Nanopore biosensors represent the future of diagnostic devices as they are low-cost, high-throughput engines for single molecule detection. Solid-state nanopores are particularly attractive since their size can be controlled to detect a wide range of analytes in solution. However, progress in the field is impeded by inadequate sensitivity of data acquisition systems in detection of fast DNA translocations through the pore. One way to overcome this is by slowing translocation of DNA through the nanopore by use of various media or by altering experimental parameters. Applying a concentration gradient of KCl in the experimental buffer has been shown to effectively prolong dwell times by creating a free-energy barrier that DNA molecules have to overcome. In addition to this, the concentration gradient enhances the magnitude of the local potential, Vr, increasing the capture rate of DNA and thereby increasing event frequency.
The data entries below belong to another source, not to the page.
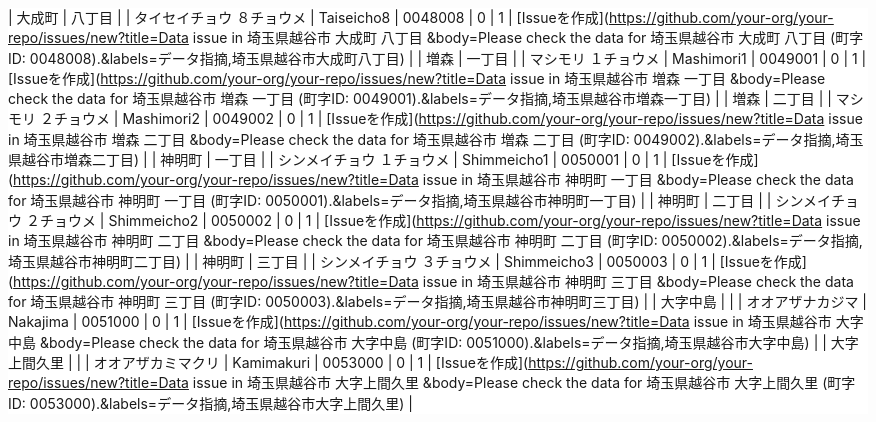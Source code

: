 | 大成町 | 八丁目 |  | タイセイチョウ ８チョウメ  | Taiseicho8 | 0048008 | 0 | 1 | [Issueを作成](https://github.com/your-org/your-repo/issues/new?title=Data issue in 埼玉県越谷市 大成町 八丁目 &body=Please check the data for 埼玉県越谷市 大成町 八丁目  (町字ID: 0048008).&labels=データ指摘,埼玉県越谷市大成町八丁目) |
| 増森 | 一丁目 |  | マシモリ １チョウメ  | Mashimori1 | 0049001 | 0 | 1 | [Issueを作成](https://github.com/your-org/your-repo/issues/new?title=Data issue in 埼玉県越谷市 増森 一丁目 &body=Please check the data for 埼玉県越谷市 増森 一丁目  (町字ID: 0049001).&labels=データ指摘,埼玉県越谷市増森一丁目) |
| 増森 | 二丁目 |  | マシモリ ２チョウメ  | Mashimori2 | 0049002 | 0 | 1 | [Issueを作成](https://github.com/your-org/your-repo/issues/new?title=Data issue in 埼玉県越谷市 増森 二丁目 &body=Please check the data for 埼玉県越谷市 増森 二丁目  (町字ID: 0049002).&labels=データ指摘,埼玉県越谷市増森二丁目) |
| 神明町 | 一丁目 |  | シンメイチョウ １チョウメ  | Shimmeicho1 | 0050001 | 0 | 1 | [Issueを作成](https://github.com/your-org/your-repo/issues/new?title=Data issue in 埼玉県越谷市 神明町 一丁目 &body=Please check the data for 埼玉県越谷市 神明町 一丁目  (町字ID: 0050001).&labels=データ指摘,埼玉県越谷市神明町一丁目) |
| 神明町 | 二丁目 |  | シンメイチョウ ２チョウメ  | Shimmeicho2 | 0050002 | 0 | 1 | [Issueを作成](https://github.com/your-org/your-repo/issues/new?title=Data issue in 埼玉県越谷市 神明町 二丁目 &body=Please check the data for 埼玉県越谷市 神明町 二丁目  (町字ID: 0050002).&labels=データ指摘,埼玉県越谷市神明町二丁目) |
| 神明町 | 三丁目 |  | シンメイチョウ ３チョウメ  | Shimmeicho3 | 0050003 | 0 | 1 | [Issueを作成](https://github.com/your-org/your-repo/issues/new?title=Data issue in 埼玉県越谷市 神明町 三丁目 &body=Please check the data for 埼玉県越谷市 神明町 三丁目  (町字ID: 0050003).&labels=データ指摘,埼玉県越谷市神明町三丁目) |
| 大字中島 |  |  | オオアザナカジマ   | Nakajima | 0051000 | 0 | 1 | [Issueを作成](https://github.com/your-org/your-repo/issues/new?title=Data issue in 埼玉県越谷市 大字中島  &body=Please check the data for 埼玉県越谷市 大字中島   (町字ID: 0051000).&labels=データ指摘,埼玉県越谷市大字中島) |
| 大字上間久里 |  |  | オオアザカミマクリ   | Kamimakuri | 0053000 | 0 | 1 | [Issueを作成](https://github.com/your-org/your-repo/issues/new?title=Data issue in 埼玉県越谷市 大字上間久里  &body=Please check the data for 埼玉県越谷市 大字上間久里   (町字ID: 0053000).&labels=データ指摘,埼玉県越谷市大字上間久里) |
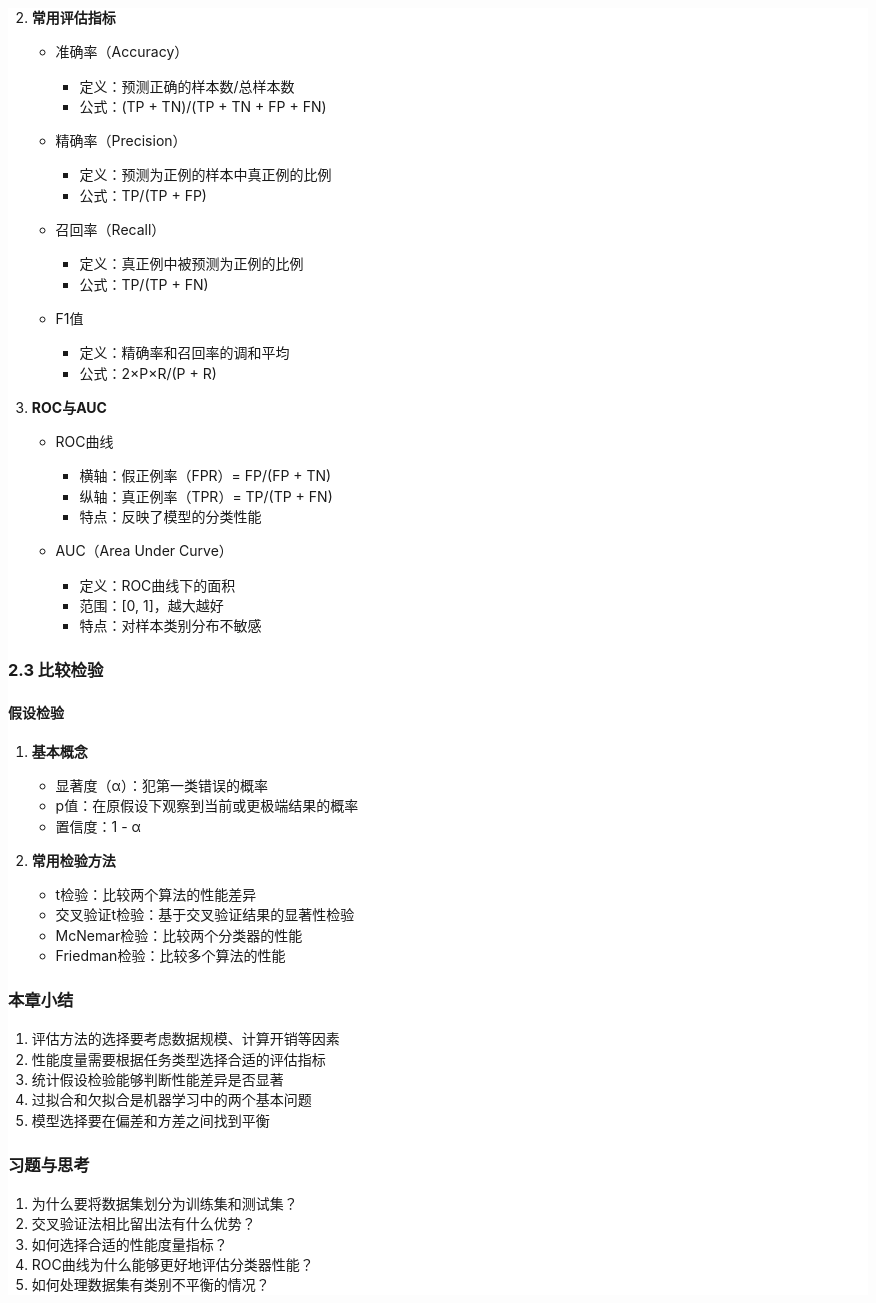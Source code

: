2. **常用评估指标**
   - 准确率（Accuracy）
     - 定义：预测正确的样本数/总样本数
     - 公式：(TP + TN)/(TP + TN + FP + FN)
   
   - 精确率（Precision）
     - 定义：预测为正例的样本中真正例的比例
     - 公式：TP/(TP + FP)
   
   - 召回率（Recall）
     - 定义：真正例中被预测为正例的比例
     - 公式：TP/(TP + FN)
   
   - F1值
     - 定义：精确率和召回率的调和平均
     - 公式：2×P×R/(P + R)

3. **ROC与AUC**
   - ROC曲线
     - 横轴：假正例率（FPR）= FP/(FP + TN)
     - 纵轴：真正例率（TPR）= TP/(TP + FN)
     - 特点：反映了模型的分类性能
   
   - AUC（Area Under Curve）
     - 定义：ROC曲线下的面积
     - 范围：[0, 1]，越大越好
     - 特点：对样本类别分布不敏感

### 2.3 比较检验
#### 假设检验
1. **基本概念**
   - 显著度（α）：犯第一类错误的概率
   - p值：在原假设下观察到当前或更极端结果的概率
   - 置信度：1 - α

2. **常用检验方法**
   - t检验：比较两个算法的性能差异
   - 交叉验证t检验：基于交叉验证结果的显著性检验
   - McNemar检验：比较两个分类器的性能
   - Friedman检验：比较多个算法的性能

### 本章小结
1. 评估方法的选择要考虑数据规模、计算开销等因素
2. 性能度量需要根据任务类型选择合适的评估指标
3. 统计假设检验能够判断性能差异是否显著
4. 过拟合和欠拟合是机器学习中的两个基本问题
5. 模型选择要在偏差和方差之间找到平衡

### 习题与思考
1. 为什么要将数据集划分为训练集和测试集？
2. 交叉验证法相比留出法有什么优势？
3. 如何选择合适的性能度量指标？
4. ROC曲线为什么能够更好地评估分类器性能？
5. 如何处理数据集有类别不平衡的情况？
Our previous work has demonstrated the ability of LiCl buffer to slow down the transport of dsDNA through the nanopore by up to 10-fold through cation/DNA interactions. However, this drastically reduced the event frequency, which can affect the efficacy of this system as a reliable biosensor downstream. Here, we present the use of a concentration gradient of Lithium Chloride buffer to increase the event frequency of dsDNA translocation and further increase dwell time to enhance detection of single molecules through a solid state nanopore. By using 0.5M/3M LiCl on the cis/trans chambers respectively, average dwell times experienced up to a 3-fold increase when compared to experiments run in symmetric 1M LiCl. Additionally, experiments using the 0.5M/3M displayed a greater than 10-fold increase in event frequency, confirming the capture propensity of the asymmetric conditions.